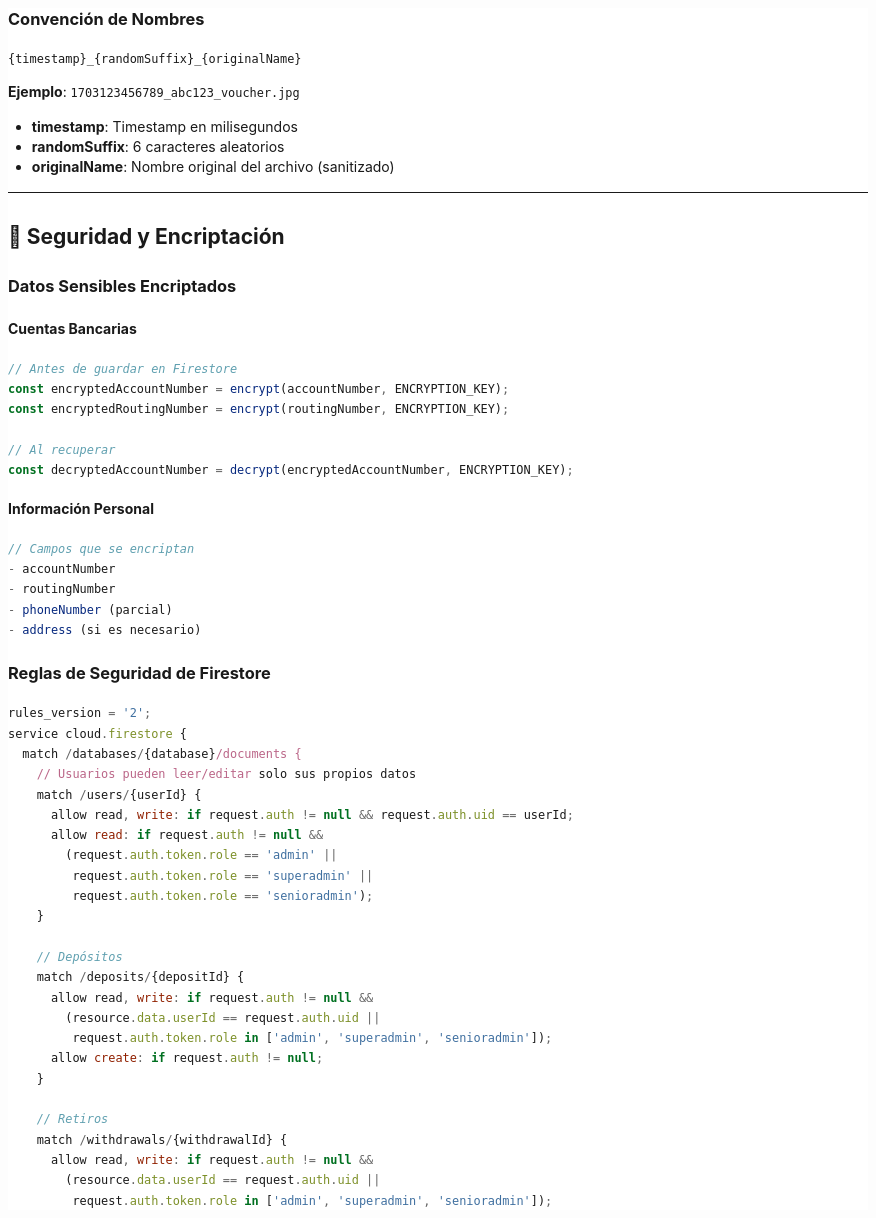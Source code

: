 ### **Convención de Nombres**

```
{timestamp}_{randomSuffix}_{originalName}
```

**Ejemplo**: `1703123456789_abc123_voucher.jpg`

- **timestamp**: Timestamp en milisegundos
- **randomSuffix**: 6 caracteres aleatorios
- **originalName**: Nombre original del archivo (sanitizado)

---

## 🔐 Seguridad y Encriptación

### **Datos Sensibles Encriptados**

#### **Cuentas Bancarias**
```typescript
// Antes de guardar en Firestore
const encryptedAccountNumber = encrypt(accountNumber, ENCRYPTION_KEY);
const encryptedRoutingNumber = encrypt(routingNumber, ENCRYPTION_KEY);

// Al recuperar
const decryptedAccountNumber = decrypt(encryptedAccountNumber, ENCRYPTION_KEY);
```

#### **Información Personal**
```typescript
// Campos que se encriptan
- accountNumber
- routingNumber
- phoneNumber (parcial)
- address (si es necesario)
```

### **Reglas de Seguridad de Firestore**

```javascript
rules_version = '2';
service cloud.firestore {
  match /databases/{database}/documents {
    // Usuarios pueden leer/editar solo sus propios datos
    match /users/{userId} {
      allow read, write: if request.auth != null && request.auth.uid == userId;
      allow read: if request.auth != null && 
        (request.auth.token.role == 'admin' || 
         request.auth.token.role == 'superadmin' || 
         request.auth.token.role == 'senioradmin');
    }
    
    // Depósitos
    match /deposits/{depositId} {
      allow read, write: if request.auth != null && 
        (resource.data.userId == request.auth.uid || 
         request.auth.token.role in ['admin', 'superadmin', 'senioradmin']);
      allow create: if request.auth != null;
    }
    
    // Retiros
    match /withdrawals/{withdrawalId} {
      allow read, write: if request.auth != null && 
        (resource.data.userId == request.auth.uid || 
         request.auth.token.role in ['admin', 'superadmin', 'senioradmin']);
```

Exercise brief —
Through to the final line, copy the material above exactly and skip the images.

Response area —
Source code

: ### **Convención de Nombres**

```
{timestamp}_{randomSuffix}_{originalName}
```

**Ejemplo**: `1703123456789_abc123_voucher.jpg`

- **timestamp**: Timestamp en milisegundos
- **randomSuffix**: 6 caracteres aleatorios
- **originalName**: Nombre original del archivo (sanitizado)

---

## 🔐 Seguridad y Encriptación

### **Datos Sensibles Encriptados**

#### **Cuentas Bancarias**
```typescript
// Antes de guardar en Firestore
const encryptedAccountNumber = encrypt(accountNumber, ENCRYPTION_KEY);
const encryptedRoutingNumber = encrypt(routingNumber, ENCRYPTION_KEY);

// Al recuperar
const decryptedAccountNumber = decrypt(encryptedAccountNumber, ENCRYPTION_KEY);
```

#### **Información Personal**
```typescript
// Campos que se encriptan
- accountNumber
- routingNumber
- phoneNumber (parcial)
- address (si es necesario)
```

### **Reglas de Seguridad de Firestore**

```javascript
rules_version = '2';
service cloud.firestore {
  match /databases/{database}/documents {
    // Usuarios pueden leer/editar solo sus propios datos
    match /users/{userId} {
      allow read, write: if request.auth != null && request.auth.uid == userId;
      allow read: if request.auth != null && 
        (request.auth.token.role == 'admin' || 
         request.auth.token.role == 'superadmin' || 
         request.auth.token.role == 'senioradmin');
    }
    
    // Depósitos
    match /deposits/{depositId} {
      allow read, write: if request.auth != null && 
        (resource.data.userId == request.auth.uid || 
         request.auth.token.role in ['admin', 'superadmin', 'senioradmin']);
      allow create: if request.auth != null;
    }
    
    // Retiros
    match /withdrawals/{withdrawalId} {
      allow read, write: if request.auth != null && 
        (resource.data.userId == request.auth.uid || 
         request.auth.token.role in ['admin', 'superadmin', 'senioradmin']);
```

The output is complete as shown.